Exercise goal | Give back all the data below exactly as it is shown.

Records drawn from a dataset
+--

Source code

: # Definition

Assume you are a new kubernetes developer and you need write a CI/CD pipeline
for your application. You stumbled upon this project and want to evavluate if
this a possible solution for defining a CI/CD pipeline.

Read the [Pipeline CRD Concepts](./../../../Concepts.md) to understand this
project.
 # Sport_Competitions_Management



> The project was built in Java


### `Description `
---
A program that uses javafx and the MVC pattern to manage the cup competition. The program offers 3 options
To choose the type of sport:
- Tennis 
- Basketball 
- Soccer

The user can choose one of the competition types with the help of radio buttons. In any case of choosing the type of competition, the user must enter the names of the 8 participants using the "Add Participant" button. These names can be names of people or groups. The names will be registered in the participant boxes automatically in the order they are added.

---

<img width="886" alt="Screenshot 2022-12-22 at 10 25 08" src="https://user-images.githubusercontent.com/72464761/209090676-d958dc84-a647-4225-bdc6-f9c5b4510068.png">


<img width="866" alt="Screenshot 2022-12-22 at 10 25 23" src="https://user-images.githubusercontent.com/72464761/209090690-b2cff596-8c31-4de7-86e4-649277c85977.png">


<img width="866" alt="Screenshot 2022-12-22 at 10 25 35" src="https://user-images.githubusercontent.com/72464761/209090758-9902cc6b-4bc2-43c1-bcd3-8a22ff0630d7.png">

+--

Output for this task |
Source code

: # Definition

Assume you are a new kubernetes developer and you need write a CI/CD pipeline
for your application. You stumbled upon this project and want to evavluate if
this a possible solution for defining a CI/CD pipeline.

Read the [Pipeline CRD Concepts](./../../../Concepts.md) to understand this
project.
 # Sport_Competitions_Management



> The project was built in Java


### `Description `
---
A program that uses javafx and the MVC pattern to manage the cup competition. The program offers 3 options
To choose the type of sport:
- Tennis 
- Basketball 
- Soccer

The user can choose one of the competition types with the help of radio buttons. In any case of choosing the type of competition, the user must enter the names of the 8 participants using the "Add Participant" button. These names can be names of people or groups. The names will be registered in the participant boxes automatically in the order they are added.

---

<img width="886" alt="Screenshot 2022-12-22 at 10 25 08" src="https://user-images.githubusercontent.com/72464761/209090676-d958dc84-a647-4225-bdc6-f9c5b4510068.png">


<img width="866" alt="Screenshot 2022-12-22 at 10 25 23" src="https://user-images.githubusercontent.com/72464761/209090690-b2cff596-8c31-4de7-86e4-649277c85977.png">


<img width="866" alt="Screenshot 2022-12-22 at 10 25 35" src="https://user-images.githubusercontent.com/72464761/209090758-9902cc6b-4bc2-43c1-bcd3-8a22ff0630d7.png">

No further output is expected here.